(Records provided Opens)

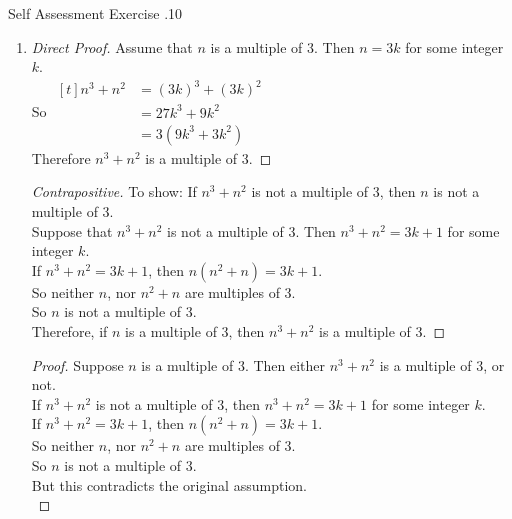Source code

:\documentclass[\main/notes.tex]{subfiles}
\begin{document}
\begin{exercise}{Self Assessment Exercise \thechapter.10}
\begin{enumerate}
\begin{enumerate}[label=(\alph*)]
\begin{proof}[Contradiction]
										So $x$ is odd.\\
										But this contradicts the original assumption, so it must be the case that $x^{2} + 4x + 2$ is even.
									\end{proof}
								\item {}
									\begin{proof}[Direct Proof]
										Assume that $n$ is a multiple of $3$. Then $n = 3k$ for some integer $k$.\\
										So $\begin{aligned}[t]
											n^{3} + n^{2} &= (3k)^{3} + (3k)^{2}\\
											&= 27k^{3} + 9k^{2}\\
											&= 3(9k^{3} + 3k^{2})
										\end{aligned} $\\
										Therefore $n^{3} + n^{2}$ is a multiple of $3$.
									\end{proof}
									\begin{proof}[Contrapositive]
										To show: If $n^{3} + n^{2}$ is not a multiple of $3$, then $n$ is not a multiple of $3$.\\
										Suppose that $n^{3} + n^{2}$ is not a multiple of $3$. Then $n^{3} + n^{2} = 3k + 1$ for some integer $k$.\\
										If $n^{3} + n^{2} = 3k + 1$, then $n(n^{2} + n) = 3k + 1$.\\
										So neither $n$, nor $n^{2} + n$ are multiples of $3$.\\
										So $n$ is not a multiple of $3$.\\
										Therefore, if $n$ is a multiple of $3$, then $n^{3} + n^{2}$ is a multiple of $3$.
									\end{proof}
									\begin{proof}
										Suppose $n$ is a multiple of $3$. Then either $n^{3} + n^{2}$ is a multiple of $3$, or not.\\
										If $n^{3} + n^{2}$ is not a multiple of $3$, then $n^{3} + n^{2} = 3k + 1$ for some integer $k$.\\
										If $n^{3} + n^{2} = 3k + 1$, then $n(n^{2} + n) = 3k + 1$.\\
										So neither $n$, nor $n^{2} + n$ are multiples of $3$.\\
										So $n$ is not a multiple of $3$.\\
										But this contradicts the original assumption.\\

\end{proof}
\end{enumerate}
\end{enumerate}
\end{exercise}
\end{document}
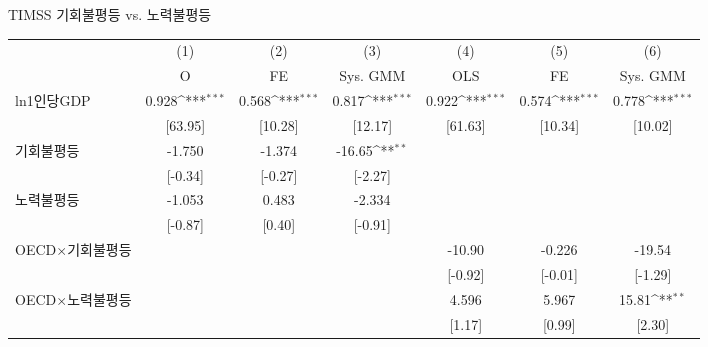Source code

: \centering
\def\sym#1{\ifmmode^{#1}\else\(^{#1}\)\fi}
\caption{TIMSS 기회불평등 vs. 노력불평등\label{tab:timsscomp}}
\begin{tabular}{l*{6}{c}}
\toprule
                    &\multicolumn{1}{c}{(1)}&\multicolumn{1}{c}{(2)}&\multicolumn{1}{c}{(3)}&\multicolumn{1}{c}{(4)}&\multicolumn{1}{c}{(5)}&\multicolumn{1}{c}{(6)}\\
                    &\multicolumn{1}{c}{O}&\multicolumn{1}{c}{FE}&\multicolumn{1}{c}{Sys. GMM}&\multicolumn{1}{c}{OLS}&\multicolumn{1}{c}{FE}&\multicolumn{1}{c}{Sys. GMM}\\
\midrule
ln1인당GDP        &       0.928\sym{***}&       0.568\sym{***}&       0.817\sym{***}&       0.922\sym{***}&       0.574\sym{***}&       0.778\sym{***}\\
                    &     [63.95]         &     [10.28]         &     [12.17]         &     [61.63]         &     [10.34]         &     [10.02]         \\
\addlinespace
기회불평등        &      -1.750         &      -1.374         &      -16.65\sym{**} &                     &                     &                     \\
                    &     [-0.34]         &     [-0.27]         &     [-2.27]         &                     &                     &                     \\
\addlinespace
노력불평등        &      -1.053         &       0.483         &      -2.334         &                     &                     &                     \\
                    &     [-0.87]         &      [0.40]         &     [-0.91]         &                     &                     &                     \\
\addlinespace
OECD$\times$기회불평등&                     &                     &                     &      -10.90         &      -0.226         &      -19.54         \\
                    &                     &                     &                     &     [-0.92]         &     [-0.01]         &     [-1.29]         \\
\addlinespace
OECD$\times$노력불평등&                     &                     &                     &       4.596         &       5.967         &       15.81\sym{**} \\
                    &                     &                     &                     &      [1.17]         &      [0.99]         &      [2.30]         \\

\end{tabular}

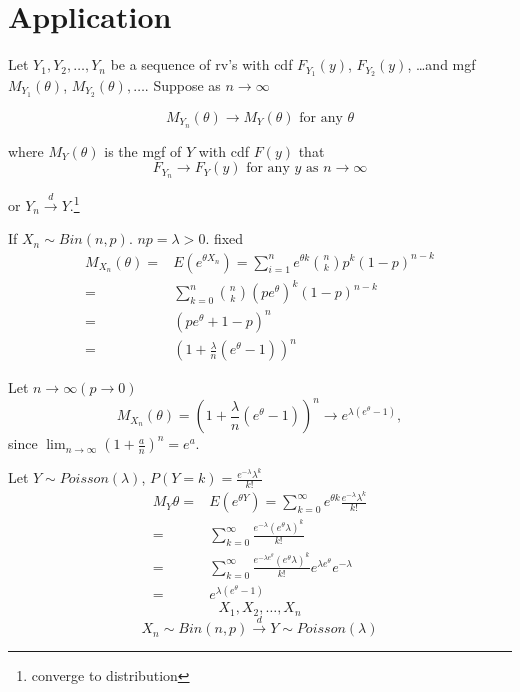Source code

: \section{Application}
\begin{theo}
Let $Y_1,Y_2,\dots,Y_n$ be a sequence of rv's with cdf $F_{Y_1}(y)$, $F_{Y_2}(y)$, \dots and mgf $M_{Y_1}(\theta)$, $M_{Y_2}(\theta),\dots $. Suppose as $n \to\infty$ 

\[M_{Y_n}(\theta) \rightarrow M_Y(\theta) \text{ for any }\theta\]

where $M_Y(\theta)$ is the mgf of $Y$ with cdf $F(y)$ that
\[F_{Y_n} \rightarrow F_Y(y) \text{ for any }y \text{ as }n \to \infty\]

or $Y_n\overset{d}{\longrightarrow} Y$.\footnote{converge to distribution}
\end{theo}

\begin{exmp}
If $X_n\sim Bin(n,p)$. $np=\lambda>0$. fixed
\begin{align*}
M_{X_n}(\theta)= & E(e^{\theta X_n}) =\sum_{i=1}^n e^{\theta k} 
{\binom{n}{k} } p^k (1-p)^{n-k}\\
= & \sum_{k=0}^n {\binom{n}{k}} (pe^{\theta})^k (1-p)^{n-k} \\
= & (pe^{\theta}+1-p)^n \\
= & \left(1+\frac{\lambda}{n}(e^{\theta}-1)\right)^n 
\end{align*}

Let $n \to \infty (p\to 0)$
\[M_{X_n}(\theta)=  \left(1+\frac{\lambda}{n}(e^{\theta}-1)\right)^n \longrightarrow e^{\lambda(e^{\theta}-1)},\]
since $\lim_{n\to \infty}\left(1+\frac{a}{n}\right)^n=e^a$.

Let $Y \sim Poisson(\lambda)$, $P(Y=k)=\frac{e^{-\lambda}\lambda^k}{k!}$
\begin{align*}
M_Y{\theta}= & E(e^{\theta Y}) =\sum_{k=0}^{\infty} e^{\theta k} \frac{e^{-\lambda}\lambda^k}{k!} \\
= & \sum_{k=0}^{\infty} \frac{e^{-\lambda}(e^{\theta} \lambda)^k}{k!} \\
= &  \sum_{k=0}^{\infty} \frac{e^{-\lambda e^{\theta}}(e^{\theta} \lambda)^k}{k!}  e^{\lambda e^{\theta}} e^{-\lambda} \\
= & e^{\lambda (e^{\theta}-1)} 
\end{align*}
\[X_1, X_2,\dots,X_n\]
\[X_n \sim Bin(n,p) \overset{d}{\longrightarrow} Y\sim Poisson(\lambda)\]
\end{exmp}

(Records provided Closes)

_What this task involves_
Which lines of the records hold the string "OECD"? Copy each one.

_Expected output_
OECD$\times$기회불평등&                     &                     &                     &      -10.90         &      -0.226         &      -19.54         \\
OECD$\times$노력불평등&                     &                     &                     &       4.596         &       5.967         &       15.81\sym{**} \\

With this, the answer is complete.